__TASK TO COMPLETE__
Throughout the material below, tally the lines containing "Learning" and give the total with no accompanying text.

Start of Block

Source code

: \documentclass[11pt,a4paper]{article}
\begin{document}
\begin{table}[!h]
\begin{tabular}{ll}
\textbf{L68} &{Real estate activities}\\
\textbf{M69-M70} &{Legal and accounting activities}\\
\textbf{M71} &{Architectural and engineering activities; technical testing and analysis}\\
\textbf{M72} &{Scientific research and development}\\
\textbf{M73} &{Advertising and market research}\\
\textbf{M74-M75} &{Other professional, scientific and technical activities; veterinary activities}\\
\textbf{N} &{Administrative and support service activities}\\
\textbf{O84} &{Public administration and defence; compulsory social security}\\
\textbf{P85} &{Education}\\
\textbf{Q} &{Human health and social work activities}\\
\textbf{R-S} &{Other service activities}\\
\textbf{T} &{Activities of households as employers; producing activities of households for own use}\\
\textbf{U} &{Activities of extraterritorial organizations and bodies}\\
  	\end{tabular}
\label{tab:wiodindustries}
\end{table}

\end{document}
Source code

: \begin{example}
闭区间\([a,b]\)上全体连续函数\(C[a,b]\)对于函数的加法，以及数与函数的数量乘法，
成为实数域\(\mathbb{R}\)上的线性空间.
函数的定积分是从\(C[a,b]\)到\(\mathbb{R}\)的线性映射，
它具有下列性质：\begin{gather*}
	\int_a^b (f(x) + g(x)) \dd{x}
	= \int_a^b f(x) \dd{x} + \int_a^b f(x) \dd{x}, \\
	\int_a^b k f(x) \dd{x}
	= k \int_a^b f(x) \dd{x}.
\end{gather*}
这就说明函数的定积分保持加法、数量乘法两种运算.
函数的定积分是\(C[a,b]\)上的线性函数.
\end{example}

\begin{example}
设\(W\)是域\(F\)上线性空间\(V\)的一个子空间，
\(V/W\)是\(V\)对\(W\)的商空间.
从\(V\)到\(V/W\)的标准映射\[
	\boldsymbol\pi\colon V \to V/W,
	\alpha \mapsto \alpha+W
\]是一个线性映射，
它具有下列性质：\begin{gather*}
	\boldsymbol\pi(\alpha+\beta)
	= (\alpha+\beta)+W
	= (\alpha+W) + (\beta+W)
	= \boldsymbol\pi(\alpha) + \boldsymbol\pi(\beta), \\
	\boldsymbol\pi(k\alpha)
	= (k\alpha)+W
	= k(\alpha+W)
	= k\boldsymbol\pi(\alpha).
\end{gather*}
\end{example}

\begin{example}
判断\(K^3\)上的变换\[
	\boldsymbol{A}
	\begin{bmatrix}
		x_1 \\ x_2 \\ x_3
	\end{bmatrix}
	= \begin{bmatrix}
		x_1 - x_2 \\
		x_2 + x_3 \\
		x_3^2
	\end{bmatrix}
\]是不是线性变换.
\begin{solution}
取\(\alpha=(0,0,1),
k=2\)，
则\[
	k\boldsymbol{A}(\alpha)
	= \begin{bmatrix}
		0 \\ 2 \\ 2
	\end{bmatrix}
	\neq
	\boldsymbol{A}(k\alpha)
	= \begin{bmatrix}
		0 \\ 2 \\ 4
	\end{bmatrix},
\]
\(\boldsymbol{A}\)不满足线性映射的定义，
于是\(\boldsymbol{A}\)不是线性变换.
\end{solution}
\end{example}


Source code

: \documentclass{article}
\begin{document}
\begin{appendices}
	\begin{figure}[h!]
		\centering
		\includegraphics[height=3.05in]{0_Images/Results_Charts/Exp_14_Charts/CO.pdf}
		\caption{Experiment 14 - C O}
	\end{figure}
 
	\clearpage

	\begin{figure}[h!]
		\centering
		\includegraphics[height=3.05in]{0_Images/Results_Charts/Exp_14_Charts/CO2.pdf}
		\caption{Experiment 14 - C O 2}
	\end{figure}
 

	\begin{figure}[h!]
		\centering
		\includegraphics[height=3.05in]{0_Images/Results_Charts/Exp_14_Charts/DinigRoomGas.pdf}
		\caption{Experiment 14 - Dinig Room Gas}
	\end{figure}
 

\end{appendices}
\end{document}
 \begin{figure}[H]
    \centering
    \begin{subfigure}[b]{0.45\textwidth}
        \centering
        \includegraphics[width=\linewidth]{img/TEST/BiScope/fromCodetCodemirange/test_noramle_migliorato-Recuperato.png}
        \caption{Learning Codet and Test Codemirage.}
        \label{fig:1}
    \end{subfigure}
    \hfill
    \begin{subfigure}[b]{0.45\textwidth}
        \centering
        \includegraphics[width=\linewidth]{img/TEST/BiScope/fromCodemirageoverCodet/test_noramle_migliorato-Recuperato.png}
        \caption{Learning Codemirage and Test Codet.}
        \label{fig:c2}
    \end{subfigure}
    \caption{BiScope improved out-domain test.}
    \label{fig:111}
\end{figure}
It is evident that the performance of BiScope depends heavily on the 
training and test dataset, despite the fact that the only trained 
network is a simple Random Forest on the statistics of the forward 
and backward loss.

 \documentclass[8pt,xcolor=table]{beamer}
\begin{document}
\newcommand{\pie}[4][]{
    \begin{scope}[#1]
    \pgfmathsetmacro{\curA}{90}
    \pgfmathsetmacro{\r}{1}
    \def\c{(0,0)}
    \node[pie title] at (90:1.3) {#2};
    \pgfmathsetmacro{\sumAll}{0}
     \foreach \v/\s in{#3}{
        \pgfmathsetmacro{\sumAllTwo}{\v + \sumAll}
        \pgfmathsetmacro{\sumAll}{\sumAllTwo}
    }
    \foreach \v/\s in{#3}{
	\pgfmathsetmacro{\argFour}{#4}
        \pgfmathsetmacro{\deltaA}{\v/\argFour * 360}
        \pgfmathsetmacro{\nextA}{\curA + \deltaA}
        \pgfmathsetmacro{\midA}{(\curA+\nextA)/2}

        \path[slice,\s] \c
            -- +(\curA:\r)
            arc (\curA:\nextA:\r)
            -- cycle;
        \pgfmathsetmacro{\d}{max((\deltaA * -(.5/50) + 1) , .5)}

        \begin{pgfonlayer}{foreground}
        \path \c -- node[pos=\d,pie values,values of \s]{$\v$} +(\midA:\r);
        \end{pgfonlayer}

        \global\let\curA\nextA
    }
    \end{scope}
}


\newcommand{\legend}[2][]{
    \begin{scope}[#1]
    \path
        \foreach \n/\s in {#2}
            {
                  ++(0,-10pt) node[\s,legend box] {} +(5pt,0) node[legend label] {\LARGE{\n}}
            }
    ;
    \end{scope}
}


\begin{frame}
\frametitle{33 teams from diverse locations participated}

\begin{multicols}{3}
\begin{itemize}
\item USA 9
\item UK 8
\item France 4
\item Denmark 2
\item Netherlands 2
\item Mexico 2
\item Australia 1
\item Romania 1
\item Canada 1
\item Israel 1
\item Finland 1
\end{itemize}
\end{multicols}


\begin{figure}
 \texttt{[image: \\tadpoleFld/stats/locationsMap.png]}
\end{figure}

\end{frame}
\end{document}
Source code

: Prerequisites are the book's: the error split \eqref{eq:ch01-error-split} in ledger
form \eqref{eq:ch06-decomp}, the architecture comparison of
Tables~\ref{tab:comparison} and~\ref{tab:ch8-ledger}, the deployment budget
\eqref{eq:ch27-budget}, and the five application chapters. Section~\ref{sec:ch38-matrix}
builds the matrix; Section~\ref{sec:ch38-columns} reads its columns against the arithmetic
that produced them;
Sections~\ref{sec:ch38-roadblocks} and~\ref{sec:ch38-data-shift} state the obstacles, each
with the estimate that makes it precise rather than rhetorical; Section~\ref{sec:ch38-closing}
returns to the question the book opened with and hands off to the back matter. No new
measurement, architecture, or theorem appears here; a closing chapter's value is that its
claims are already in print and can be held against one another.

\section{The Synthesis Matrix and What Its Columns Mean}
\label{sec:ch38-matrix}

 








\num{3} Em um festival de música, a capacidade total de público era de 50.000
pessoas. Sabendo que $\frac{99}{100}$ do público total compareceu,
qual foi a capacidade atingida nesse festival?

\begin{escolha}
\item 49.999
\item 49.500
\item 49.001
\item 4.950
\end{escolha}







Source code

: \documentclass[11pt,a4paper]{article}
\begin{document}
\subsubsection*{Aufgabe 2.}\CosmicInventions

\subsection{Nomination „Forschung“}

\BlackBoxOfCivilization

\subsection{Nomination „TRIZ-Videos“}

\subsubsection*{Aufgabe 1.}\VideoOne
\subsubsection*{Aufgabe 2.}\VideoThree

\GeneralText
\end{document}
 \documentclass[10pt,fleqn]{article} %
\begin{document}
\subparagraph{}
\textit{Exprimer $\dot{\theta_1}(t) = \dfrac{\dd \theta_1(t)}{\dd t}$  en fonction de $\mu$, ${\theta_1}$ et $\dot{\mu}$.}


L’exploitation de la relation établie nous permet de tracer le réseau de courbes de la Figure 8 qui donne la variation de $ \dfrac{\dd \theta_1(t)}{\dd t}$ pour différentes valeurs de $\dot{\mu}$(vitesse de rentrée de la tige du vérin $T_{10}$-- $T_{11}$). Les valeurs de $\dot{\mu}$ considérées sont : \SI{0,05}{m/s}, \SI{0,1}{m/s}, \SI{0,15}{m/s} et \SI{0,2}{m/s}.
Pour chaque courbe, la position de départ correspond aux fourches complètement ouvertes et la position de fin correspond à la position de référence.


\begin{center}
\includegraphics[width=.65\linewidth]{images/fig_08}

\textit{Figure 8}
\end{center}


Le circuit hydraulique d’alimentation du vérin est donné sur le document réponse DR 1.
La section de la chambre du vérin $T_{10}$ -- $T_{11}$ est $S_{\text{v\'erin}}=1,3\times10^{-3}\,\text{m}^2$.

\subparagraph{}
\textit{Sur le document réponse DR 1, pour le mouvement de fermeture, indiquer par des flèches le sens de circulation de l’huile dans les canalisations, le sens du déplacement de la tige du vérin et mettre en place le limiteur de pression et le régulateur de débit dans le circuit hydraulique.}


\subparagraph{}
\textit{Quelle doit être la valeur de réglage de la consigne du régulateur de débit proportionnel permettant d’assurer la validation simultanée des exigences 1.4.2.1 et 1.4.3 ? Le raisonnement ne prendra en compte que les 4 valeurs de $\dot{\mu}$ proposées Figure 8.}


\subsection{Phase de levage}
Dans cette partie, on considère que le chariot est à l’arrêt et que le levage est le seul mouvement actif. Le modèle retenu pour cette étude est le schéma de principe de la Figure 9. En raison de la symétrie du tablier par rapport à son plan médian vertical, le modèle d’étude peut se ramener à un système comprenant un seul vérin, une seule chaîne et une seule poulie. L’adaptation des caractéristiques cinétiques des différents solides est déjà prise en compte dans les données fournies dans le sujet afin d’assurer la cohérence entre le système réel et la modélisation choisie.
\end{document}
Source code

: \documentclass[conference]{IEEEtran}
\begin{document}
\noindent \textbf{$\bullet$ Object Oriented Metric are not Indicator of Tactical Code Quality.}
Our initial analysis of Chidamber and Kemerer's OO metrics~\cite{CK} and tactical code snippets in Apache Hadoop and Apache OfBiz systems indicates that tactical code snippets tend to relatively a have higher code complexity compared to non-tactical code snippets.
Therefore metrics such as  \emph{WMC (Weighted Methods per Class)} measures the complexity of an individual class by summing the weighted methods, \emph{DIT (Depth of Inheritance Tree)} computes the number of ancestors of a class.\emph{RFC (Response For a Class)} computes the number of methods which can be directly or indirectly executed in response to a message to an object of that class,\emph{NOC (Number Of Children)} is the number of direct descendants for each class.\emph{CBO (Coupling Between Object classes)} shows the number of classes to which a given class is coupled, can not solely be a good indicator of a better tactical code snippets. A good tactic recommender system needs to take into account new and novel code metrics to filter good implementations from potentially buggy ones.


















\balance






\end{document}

End of Block

__SOLUTION FOR THIS TASK__
2